Pressemitteilung vom 08.05.2026

Oberbürgermeister Daniel Keip mit den Vertreterinnen und Vertretern der Wohnungsunternehmen.
Oberbürgermeister Daniel Keip mit den Vertreterinnen und Vertretern der Wohnungsunternehmen.

In einem Arbeitstreffen haben Oberbürgermeister Daniel Keip und Vertreterinnen und Vertreter verschiedener Brandenburger Wohnungsgenossenschaften im Rathaus über die wohnliche Zukunft in der Stadt gesprochen.

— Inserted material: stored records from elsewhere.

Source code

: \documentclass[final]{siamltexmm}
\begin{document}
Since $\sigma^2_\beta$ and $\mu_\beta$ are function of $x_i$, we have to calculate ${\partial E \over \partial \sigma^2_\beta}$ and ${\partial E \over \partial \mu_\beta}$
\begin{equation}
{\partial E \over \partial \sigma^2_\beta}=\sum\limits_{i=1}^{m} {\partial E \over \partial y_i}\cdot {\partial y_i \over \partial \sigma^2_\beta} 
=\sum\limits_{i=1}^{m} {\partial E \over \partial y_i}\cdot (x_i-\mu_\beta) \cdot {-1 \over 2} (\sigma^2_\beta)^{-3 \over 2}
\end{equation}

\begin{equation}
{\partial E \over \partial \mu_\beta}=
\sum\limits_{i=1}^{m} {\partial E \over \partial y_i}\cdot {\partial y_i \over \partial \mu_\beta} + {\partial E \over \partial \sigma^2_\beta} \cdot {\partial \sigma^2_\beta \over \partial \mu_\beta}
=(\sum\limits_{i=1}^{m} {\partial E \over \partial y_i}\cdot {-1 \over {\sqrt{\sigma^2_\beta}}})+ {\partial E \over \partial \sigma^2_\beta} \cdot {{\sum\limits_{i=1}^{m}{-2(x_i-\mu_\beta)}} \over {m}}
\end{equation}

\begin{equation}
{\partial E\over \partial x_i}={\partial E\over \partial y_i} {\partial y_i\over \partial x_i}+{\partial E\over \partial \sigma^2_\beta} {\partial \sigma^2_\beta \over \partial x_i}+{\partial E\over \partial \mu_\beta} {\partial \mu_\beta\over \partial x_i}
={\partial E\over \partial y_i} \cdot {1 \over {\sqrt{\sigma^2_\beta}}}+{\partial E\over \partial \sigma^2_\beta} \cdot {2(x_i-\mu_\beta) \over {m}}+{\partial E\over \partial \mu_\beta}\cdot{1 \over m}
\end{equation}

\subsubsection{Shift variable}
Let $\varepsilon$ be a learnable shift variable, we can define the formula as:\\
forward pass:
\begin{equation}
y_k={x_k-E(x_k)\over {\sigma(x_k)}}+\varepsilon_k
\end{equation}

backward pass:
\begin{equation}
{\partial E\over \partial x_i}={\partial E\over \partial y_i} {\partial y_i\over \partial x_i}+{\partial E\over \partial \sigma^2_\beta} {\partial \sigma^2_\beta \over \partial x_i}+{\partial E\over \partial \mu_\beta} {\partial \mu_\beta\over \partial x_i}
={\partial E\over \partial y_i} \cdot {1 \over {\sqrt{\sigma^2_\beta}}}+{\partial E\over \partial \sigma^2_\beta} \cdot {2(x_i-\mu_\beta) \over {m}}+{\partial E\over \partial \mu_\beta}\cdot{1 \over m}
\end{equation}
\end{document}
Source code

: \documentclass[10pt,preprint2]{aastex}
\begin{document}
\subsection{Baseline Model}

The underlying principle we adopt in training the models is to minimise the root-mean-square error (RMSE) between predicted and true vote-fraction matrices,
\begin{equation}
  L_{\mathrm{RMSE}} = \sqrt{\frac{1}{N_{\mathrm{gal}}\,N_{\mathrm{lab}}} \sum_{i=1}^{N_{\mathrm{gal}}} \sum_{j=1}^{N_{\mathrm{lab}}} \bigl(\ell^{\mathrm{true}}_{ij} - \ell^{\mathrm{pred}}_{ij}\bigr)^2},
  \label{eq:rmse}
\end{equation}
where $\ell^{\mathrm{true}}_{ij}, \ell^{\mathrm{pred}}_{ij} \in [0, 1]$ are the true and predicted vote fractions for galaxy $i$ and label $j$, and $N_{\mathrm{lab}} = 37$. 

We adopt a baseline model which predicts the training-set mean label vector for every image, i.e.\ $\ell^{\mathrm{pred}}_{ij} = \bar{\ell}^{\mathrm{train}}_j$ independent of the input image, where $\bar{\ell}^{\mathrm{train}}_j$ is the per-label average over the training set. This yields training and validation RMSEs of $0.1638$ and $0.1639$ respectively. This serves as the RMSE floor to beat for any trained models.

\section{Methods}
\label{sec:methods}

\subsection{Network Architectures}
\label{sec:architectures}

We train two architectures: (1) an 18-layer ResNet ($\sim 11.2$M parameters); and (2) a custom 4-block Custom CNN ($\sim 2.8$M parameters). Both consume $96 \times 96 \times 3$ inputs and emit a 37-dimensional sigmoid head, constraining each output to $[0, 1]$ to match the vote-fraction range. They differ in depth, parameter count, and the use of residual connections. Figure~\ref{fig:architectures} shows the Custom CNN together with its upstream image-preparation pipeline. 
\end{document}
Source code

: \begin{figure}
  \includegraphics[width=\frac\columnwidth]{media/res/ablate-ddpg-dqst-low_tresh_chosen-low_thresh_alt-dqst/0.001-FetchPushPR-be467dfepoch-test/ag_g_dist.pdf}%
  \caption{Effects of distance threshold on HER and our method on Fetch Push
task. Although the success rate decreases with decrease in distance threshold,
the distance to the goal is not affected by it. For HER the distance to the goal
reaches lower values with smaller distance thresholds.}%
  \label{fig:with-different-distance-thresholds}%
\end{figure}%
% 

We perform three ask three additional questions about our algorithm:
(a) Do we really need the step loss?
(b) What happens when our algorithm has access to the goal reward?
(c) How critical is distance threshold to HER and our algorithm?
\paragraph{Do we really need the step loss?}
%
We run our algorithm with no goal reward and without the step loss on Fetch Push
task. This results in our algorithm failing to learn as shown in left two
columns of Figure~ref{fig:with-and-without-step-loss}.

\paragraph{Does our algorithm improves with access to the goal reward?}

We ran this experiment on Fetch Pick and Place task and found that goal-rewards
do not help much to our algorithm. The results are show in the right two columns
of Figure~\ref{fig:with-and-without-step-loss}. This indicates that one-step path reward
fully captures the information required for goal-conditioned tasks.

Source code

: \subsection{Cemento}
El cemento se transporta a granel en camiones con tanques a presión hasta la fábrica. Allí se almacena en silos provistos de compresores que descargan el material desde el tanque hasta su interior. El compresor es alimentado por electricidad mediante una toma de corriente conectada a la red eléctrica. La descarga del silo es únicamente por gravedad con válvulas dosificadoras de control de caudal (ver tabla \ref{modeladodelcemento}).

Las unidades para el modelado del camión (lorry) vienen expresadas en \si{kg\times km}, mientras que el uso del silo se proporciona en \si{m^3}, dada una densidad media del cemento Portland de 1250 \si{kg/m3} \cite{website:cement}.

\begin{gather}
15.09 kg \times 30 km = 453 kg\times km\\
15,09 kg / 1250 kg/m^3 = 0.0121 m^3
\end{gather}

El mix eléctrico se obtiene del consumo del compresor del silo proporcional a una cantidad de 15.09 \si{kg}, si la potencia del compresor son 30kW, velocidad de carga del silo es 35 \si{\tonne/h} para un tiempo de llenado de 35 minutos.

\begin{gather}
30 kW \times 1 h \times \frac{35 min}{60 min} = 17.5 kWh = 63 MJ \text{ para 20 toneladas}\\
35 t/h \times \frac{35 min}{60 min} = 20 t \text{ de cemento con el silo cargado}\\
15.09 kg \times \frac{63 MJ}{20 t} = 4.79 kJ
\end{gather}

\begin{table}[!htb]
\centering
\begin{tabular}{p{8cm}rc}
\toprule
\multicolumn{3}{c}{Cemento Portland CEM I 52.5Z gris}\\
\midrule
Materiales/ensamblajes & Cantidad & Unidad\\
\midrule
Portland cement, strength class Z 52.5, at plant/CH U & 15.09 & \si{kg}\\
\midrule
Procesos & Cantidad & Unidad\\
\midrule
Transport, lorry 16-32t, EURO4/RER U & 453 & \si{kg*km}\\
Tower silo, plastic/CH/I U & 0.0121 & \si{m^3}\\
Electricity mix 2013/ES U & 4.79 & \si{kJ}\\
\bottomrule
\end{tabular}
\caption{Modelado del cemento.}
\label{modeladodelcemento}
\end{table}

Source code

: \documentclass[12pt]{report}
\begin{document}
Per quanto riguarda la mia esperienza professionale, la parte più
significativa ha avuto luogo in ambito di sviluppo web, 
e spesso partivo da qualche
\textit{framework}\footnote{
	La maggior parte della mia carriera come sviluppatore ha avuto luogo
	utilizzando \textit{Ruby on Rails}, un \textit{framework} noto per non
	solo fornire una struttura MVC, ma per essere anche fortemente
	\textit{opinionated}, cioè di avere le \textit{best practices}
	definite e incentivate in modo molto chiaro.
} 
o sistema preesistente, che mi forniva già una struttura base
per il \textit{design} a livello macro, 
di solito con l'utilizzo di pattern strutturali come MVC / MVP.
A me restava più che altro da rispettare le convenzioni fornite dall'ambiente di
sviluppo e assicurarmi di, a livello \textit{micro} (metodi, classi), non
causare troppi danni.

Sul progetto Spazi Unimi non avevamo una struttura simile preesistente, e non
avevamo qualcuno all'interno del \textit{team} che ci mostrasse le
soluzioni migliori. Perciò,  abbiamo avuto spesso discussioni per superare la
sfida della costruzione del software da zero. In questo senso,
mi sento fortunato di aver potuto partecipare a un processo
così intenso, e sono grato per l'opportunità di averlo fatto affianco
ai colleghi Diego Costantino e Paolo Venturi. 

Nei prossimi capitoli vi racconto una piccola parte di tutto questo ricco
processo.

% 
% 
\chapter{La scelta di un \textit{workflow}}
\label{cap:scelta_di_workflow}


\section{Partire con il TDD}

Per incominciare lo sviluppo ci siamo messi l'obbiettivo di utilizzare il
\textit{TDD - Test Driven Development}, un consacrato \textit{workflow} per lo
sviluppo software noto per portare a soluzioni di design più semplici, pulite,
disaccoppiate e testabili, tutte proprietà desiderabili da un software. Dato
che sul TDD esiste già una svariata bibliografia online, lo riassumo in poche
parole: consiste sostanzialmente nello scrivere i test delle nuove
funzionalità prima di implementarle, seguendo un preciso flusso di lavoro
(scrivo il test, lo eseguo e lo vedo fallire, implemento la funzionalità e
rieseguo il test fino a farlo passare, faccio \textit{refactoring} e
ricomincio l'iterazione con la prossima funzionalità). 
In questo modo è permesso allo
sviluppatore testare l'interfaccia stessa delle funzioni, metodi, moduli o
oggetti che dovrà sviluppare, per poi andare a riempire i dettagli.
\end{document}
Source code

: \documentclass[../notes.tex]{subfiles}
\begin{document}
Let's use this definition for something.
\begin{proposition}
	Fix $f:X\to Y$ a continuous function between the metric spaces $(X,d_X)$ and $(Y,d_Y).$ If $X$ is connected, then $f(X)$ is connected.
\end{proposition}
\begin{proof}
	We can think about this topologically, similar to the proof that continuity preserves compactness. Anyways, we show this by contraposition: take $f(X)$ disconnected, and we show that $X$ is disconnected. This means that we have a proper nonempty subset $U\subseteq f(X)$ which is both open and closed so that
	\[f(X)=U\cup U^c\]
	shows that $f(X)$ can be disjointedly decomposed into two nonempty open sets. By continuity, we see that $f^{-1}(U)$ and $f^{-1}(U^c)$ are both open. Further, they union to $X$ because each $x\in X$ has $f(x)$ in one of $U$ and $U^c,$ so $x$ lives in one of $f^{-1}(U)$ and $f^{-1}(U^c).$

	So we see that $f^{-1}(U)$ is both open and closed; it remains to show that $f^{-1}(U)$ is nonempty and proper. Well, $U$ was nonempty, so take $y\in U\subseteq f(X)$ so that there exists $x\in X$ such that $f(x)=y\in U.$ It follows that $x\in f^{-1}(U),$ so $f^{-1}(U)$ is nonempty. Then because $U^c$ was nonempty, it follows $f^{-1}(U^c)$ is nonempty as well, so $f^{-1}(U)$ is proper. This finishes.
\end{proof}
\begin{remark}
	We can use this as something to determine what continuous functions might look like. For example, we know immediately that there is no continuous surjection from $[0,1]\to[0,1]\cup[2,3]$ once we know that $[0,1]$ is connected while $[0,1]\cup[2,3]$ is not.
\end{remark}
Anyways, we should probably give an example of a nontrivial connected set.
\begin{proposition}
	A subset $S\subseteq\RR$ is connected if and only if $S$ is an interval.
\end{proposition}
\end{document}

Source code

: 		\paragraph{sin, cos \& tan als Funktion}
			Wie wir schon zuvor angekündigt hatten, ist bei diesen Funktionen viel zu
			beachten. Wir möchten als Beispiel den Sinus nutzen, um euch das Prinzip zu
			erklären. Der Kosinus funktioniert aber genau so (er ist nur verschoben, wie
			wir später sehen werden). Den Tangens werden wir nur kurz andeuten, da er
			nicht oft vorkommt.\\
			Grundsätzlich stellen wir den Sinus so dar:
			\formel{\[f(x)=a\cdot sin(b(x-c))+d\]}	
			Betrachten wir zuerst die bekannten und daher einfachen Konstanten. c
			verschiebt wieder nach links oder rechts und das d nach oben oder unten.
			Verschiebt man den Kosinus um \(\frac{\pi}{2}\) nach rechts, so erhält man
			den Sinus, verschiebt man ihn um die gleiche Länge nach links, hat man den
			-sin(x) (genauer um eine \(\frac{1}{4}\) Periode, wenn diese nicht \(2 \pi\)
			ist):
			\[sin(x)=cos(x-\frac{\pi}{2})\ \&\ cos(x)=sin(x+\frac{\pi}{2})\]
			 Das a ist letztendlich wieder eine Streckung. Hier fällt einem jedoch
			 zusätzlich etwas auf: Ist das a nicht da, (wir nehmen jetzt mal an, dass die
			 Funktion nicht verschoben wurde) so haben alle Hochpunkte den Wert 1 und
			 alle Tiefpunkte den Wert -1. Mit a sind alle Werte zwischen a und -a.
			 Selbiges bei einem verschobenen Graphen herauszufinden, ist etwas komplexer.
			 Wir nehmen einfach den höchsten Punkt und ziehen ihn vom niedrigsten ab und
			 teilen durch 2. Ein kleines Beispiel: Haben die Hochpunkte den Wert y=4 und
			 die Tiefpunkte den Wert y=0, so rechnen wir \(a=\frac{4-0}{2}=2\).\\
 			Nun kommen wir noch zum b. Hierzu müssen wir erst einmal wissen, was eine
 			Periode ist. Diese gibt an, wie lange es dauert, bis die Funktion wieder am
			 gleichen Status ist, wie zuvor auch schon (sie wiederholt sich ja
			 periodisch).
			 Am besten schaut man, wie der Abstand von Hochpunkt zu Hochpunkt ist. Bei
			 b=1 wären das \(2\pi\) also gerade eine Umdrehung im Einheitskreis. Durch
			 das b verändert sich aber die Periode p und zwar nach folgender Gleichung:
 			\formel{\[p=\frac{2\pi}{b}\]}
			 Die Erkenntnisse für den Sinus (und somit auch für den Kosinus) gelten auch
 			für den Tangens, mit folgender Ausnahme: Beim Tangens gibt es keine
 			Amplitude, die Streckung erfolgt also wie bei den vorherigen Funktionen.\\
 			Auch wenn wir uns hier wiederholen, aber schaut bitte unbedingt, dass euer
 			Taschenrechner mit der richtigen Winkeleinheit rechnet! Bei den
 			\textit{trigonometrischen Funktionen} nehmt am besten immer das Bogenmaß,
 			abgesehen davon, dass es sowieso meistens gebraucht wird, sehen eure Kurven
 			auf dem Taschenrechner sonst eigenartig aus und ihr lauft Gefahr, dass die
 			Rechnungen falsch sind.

Oberbürgermeister Daniel Keip:

Unser gemeinsames Ziel muss sein, ausreichend bezahlbaren Wohnraum für unsere heimische Bevölkerung anzubieten, aber auch höherwertige Wohnungen für zahlungskräftigere Brandenburger und potenten Zuzug beispielsweise aus dem Hauptstadtrevier. Wer auf 85.000 Einwohner wachsen will, muss neue Wohnquartiere und die entsprechenden Rahmenbedingungen schaffen.

Insbesondere in Hohenstücken bestünde durch den erfolgten Rückbau viel Platz für neue Wohnideen, wobei insbesondere Nachfolge-Ideen für das vom Investor abgesagte „Parkquartier“ zu finden seien. Zugleich gelte es, Bestehendes auf gutem Niveau zu bewahren.

Im Austausch mit den Gesprächspartnern der WBG Wohnungsbaugenossenschaft Brandenburg eG, der GWG „Neuer Weg“ Brandenburg eG, der Baugenossenschaft Kirchmöser e.G. und Wohnungsgenossenschaft „Stahl“ eG sowie der Wohnungsgenossenschaft „Einheit“ Brandenburg an der Havel eG wurde der Wunsch nach einer Wohnraumförderung nur für kommunale Wohnungsgesellschaften und -genossenschaften laut und beteuert, dass soziale Themen in der täglichen Arbeit zunehmen.

Erläutert wurde außerdem, wo der Zuzug – auch wünschenswert – herkommt und die Frage nach der Zukunft der Wohnungsgrößen. Gegenwärtig besteht noch immer ein Mehrbedarf an größeren Wohnungen für Familien; zugleich wächst die Zahl der Singlehaushalte.

Einstimmigkeit herrschte bei dem Angebot der Wohnungsanbieter, Partner für die Verwaltung sein zu wollen, was Oberbürgermeister Daniel Keip mit dem Angebot flankierte, sich künftig regelmäßig in großer Runde mit den Wohnungsunternehmen austauschen zu wollen – wenigstens halbjährlich.